Thermal environments have been a particularly rich source of unique organisms [2, 13, 16, 20, 43], processes [5], novel enzymes [19, 39], and on-going research into the origin and diversity of microbes. Fundamental to any of these studies is maximizing the detectable diversity by optimizing the quality and quantity of DNA examined and minimizing the biases of the methods. There are layers of potential bias in molecular studies because of the sequential nature of the process, including those inherent in PCR [44] which have been well studied and will not be addressed in this paper. The first potential source of bias in the molecular study of environmental samples is determined by the method used to preserve the biomass. Cultivation based studies have shown that the groups of organisms that can be cultured from samples change drastically if the sample is not adequately preserved [15]. However, the impact of sample preservation on molecular diversity surveys is rarely examined in the literature (except see [17]).
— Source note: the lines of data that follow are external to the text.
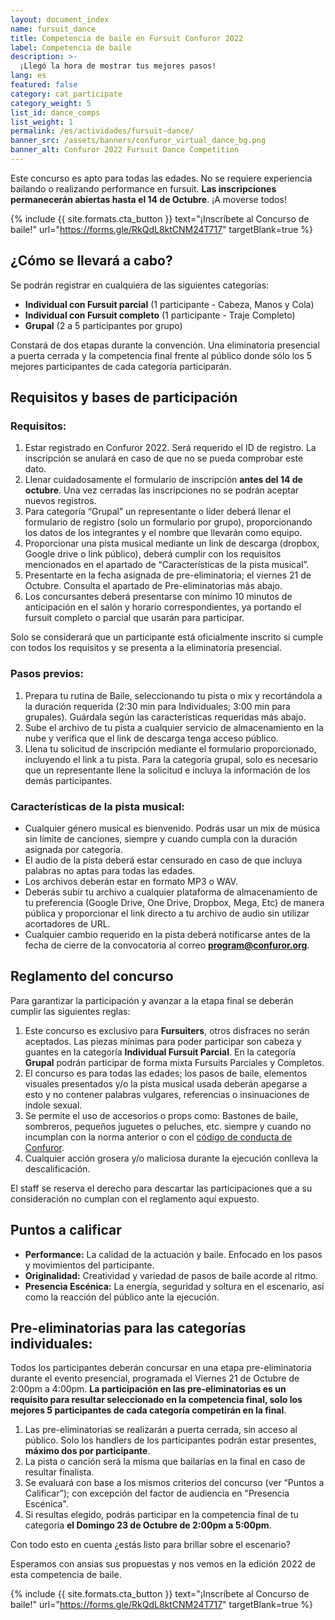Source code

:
 ```yaml
---
layout: document_index
name: fursuit_dance
title: Competencia de baile en Fursuit Confuror 2022
label: Competencia de baile
description: >-
  ¡Llegó la hora de mostrar tus mejores pasos! 
lang: es
featured: false
category: cat_participate
category_weight: 5
list_id: dance_comps
list_weight: 1
permalink: /es/actividades/fursuit-dance/
banner_src: /assets/banners/confuror_virtual_dance_bg.png
banner_alt: Confuror 2022 Fursuit Dance Competition
---
```


Este concurso es apto para todas las edades. No se requiere experiencia bailando o realizando performance en fursuit. **Las inscripciones permanecerán abiertas hasta el 14 de Octubre**. ¡A moverse todos!

{%
  include {{ site.formats.cta_button }}
  text="¡Inscríbete al Concurso de baile!"
  url="https://forms.gle/RkQdL8ktCNM24T717"
  targetBlank=true
%}

## ¿Cómo se llevará a cabo?

Se podrán registrar en cualquiera de las siguientes categorías:
- **Individual con Fursuit parcial** (1 participante - Cabeza, Manos y Cola)
- **Individual con Fursuit completo** (1 participante - Traje Completo)
- **Grupal** (2 a 5 participantes por grupo)

Constará de dos etapas durante la convención. Una eliminatoria presencial a puerta cerrada y la competencia final frente al público donde sólo los 5 mejores participantes de cada categoría participarán.

## Requisitos y bases de participación

### Requisitos:
1. Estar registrado en Confuror 2022. Será requerido el ID de registro. La inscripción se anulará en caso de que no se pueda comprobar este dato.
2. Llenar cuidadosamente el formulario de inscripción **antes del 14 de octubre**. Una vez cerradas las inscripciones no se podrán aceptar nuevos registros.
3. Para categoría “Grupal” un representante o líder deberá llenar el formulario de registro (solo un formulario por grupo), proporcionando los datos de los integrantes y el nombre que llevarán como equipo.
4. Proporcionar una pista musical mediante un link de descarga (dropbox, Google drive o link público), deberá cumplir con los requisitos mencionados en el apartado de “Características de la pista musical”.
5. Presentarte en la fecha asignada de pre-eliminatoria; el viernes 21 de Octubre. Consulta el apartado de Pre-eliminatorias más abajo.
7. Los concursantes deberá presentarse con mínimo 10 minutos de anticipación en el salón y horario correspondientes, ya portando el fursuit completo o parcial que usarán para participar.

Solo se considerará que un participante está oficialmente inscrito si cumple con todos los requisitos y se presenta a la eliminatoria presencial.

### Pasos previos:
1. Prepara tu rutina de Baile, seleccionando tu pista o mix y recortándola a la duración requerida (2:30 min para Individuales; 3:00 min para grupales). Guárdala según las características requeridas más abajo.
2. Sube el archivo de tu pista a cualquier servicio de almacenamiento en la nube y verifica que el link de descarga tenga acceso público.
3. Llena tu solicitud de inscripción mediante el formulario proporcionado, incluyendo el link a tu pista. Para la categoría grupal, solo es necesario que un representante llene la solicitud e incluya la información de los demás participantes.

### Características de la pista musical:
- Cualquier género musical es bienvenido. Podrás usar un mix de música sin límite de canciones, siempre y cuando cumpla con la duración asignada por categoría.
- El audio de la pista deberá estar censurado en caso de que incluya palabras no aptas para todas las edades.
- Los archivos deberán estar en formato MP3 o WAV.
- Deberás subir tu archivo a cualquier plataforma de almacenamiento de tu preferencia (Google Drive, One Drive, Dropbox, Mega, Etc) de manera pública y proporcionar el link directo a tu archivo de audio sin utilizar acortadores de URL.
- Cualquier cambio requerido en la pista deberá notificarse antes de la fecha de cierre de la convocatoria al correo **program@confuror.org**.

## Reglamento del concurso
Para garantizar la participación y avanzar a la etapa final se deberán cumplir las siguientes reglas:

1. Este concurso es exclusivo para **Fursuiters**, otros disfraces no serán aceptados. Las piezas mínimas para poder participar son cabeza y guantes en la categoría **Individual Fursuit Parcial**. En la categoría **Grupal** podrán participar de forma mixta Fursuits Parciales y Completos.
2. El concurso es para todas las edades; los pasos de baile, elementos visuales presentados y/o la pista musical usada deberán apegarse a esto y no contener palabras vulgares, referencias o insinuaciones de índole sexual.
3. Se permite el uso de accesorios o props como: Bastones de baile, sombreros, pequeños juguetes o peluches, etc. siempre y cuando no incumplan con la norma anterior o con el [código de conducta de Confuror]('/es/codigo_conducta/').
4. Cualquier acción grosera y/o maliciosa durante la ejecución conlleva la descalificación.

El staff se reserva el derecho para descartar las participaciones que a su consideración no cumplan con el reglamento aquí expuesto.

## Puntos a calificar
- **Performance:** La calidad de la actuación y baile. Enfocado en los pasos y movimientos del participante.
- **Originalidad:** Creatividad y variedad de pasos de baile acorde al ritmo.
- **Presencia Escénica:** La energía, seguridad y soltura en el escenario, así como la reacción del público ante la ejecución.

## Pre-eliminatorias para las categorías individuales:
Todos los participantes deberán concursar en una etapa pre-eliminatoria durante el evento presencial, programada el Viernes 21 de Octubre de 2:00pm a 4:00pm. **La participación en las pre-eliminatorias es un requisito para resultar seleccionado en la competencia final, solo los mejores 5 participantes de cada categoría competirán en la final**.

1. Las pre-eliminatorias se realizarán a puerta cerrada, sin acceso al público. Solo los handlers de los participantes podrán estar presentes, **máximo dos por participante**.
2. La pista o canción será la misma que bailarías en la final en caso de resultar finalista.
3. Se evaluará con base a los mismos criterios del concurso (ver “Puntos a Calificar”); con excepción del factor de audiencia en "Presencia Escénica".
4. Si resultas elegido, podrás participar en la competencia final de tu categoría **el Domingo 23 de Octubre de 2:00pm a 5:00pm**.

Con todo esto en cuenta ¿estás listo para brillar sobre el escenario?

Esperamos con ansias sus propuestas y nos vemos en la edición 2022 de esta competencia de baile.

{%
  include {{ site.formats.cta_button }}
  text="¡Inscríbete al Concurso de baile!"
  url="https://forms.gle/RkQdL8ktCNM24T717"
  targetBlank=true
%}
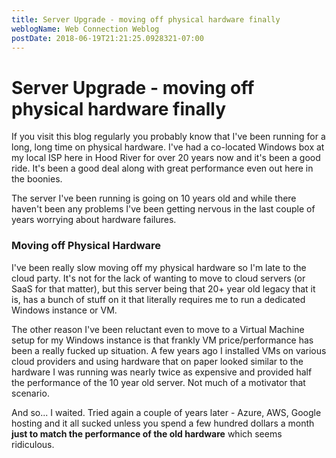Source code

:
 ```yaml
---
title: Server Upgrade - moving off physical hardware finally
weblogName: Web Connection Weblog
postDate: 2018-06-19T21:21:25.0928321-07:00
---
```

# Server Upgrade - moving off physical hardware finally

If you visit this blog regularly you probably know that I've been running for a long, long time on physical hardware. I've had a co-located Windows box at my local ISP here in Hood River for over 20 years now and it's been a good ride. It's been a good deal along with great performance even out here in the boonies.

The server I've been running is going on 10 years old and while there haven't been any problems I've been getting nervous in the last couple of years worrying about hardware failures.

### Moving off Physical Hardware
I've been really slow moving off my physical hardware so I'm late to the cloud party. It's not for the lack of wanting to move to cloud servers (or SaaS for that matter), but this server being that 20+ year old legacy that it is, has a bunch of stuff on it that literally requires me to run a dedicated Windows instance or VM.

The other reason I've been reluctant even to move to a Virtual Machine setup for my Windows instance is that frankly VM price/performance has been a really fucked up situation. A few years ago I installed VMs on various cloud providers and using hardware that on paper looked similar to the hardware I was running was nearly twice as expensive and provided half the performance of the 10 year old server. Not much of a motivator that scenario.

And so... I waited. Tried again a couple of years later - Azure, AWS, Google hosting and it all sucked unless you spend a few hundred dollars a month **just to match the performance of the old hardware** which seems ridiculous.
Another possible source of bias includes DNA extraction methods and post-extraction purification. The effect of DNA extraction method on detectable diversity has been examined in soil [10, 11], marine sediments [27], compost [23, 45], and volcanic environments [18]. The results of these studies are mixed; certain methods are more effective for a particular type of sample than others. Additionally, no reports have examined the impact that the range of environmental pH extremes may have on extraction efficiency, which is of particular importance for thermal samples since they can come from springs on either end of the pH spectrum. While there are plenty of studies that examine effectiveness of extraction method on a particular type of sample, we aim to determine the method that is best for a wide variety of sample types.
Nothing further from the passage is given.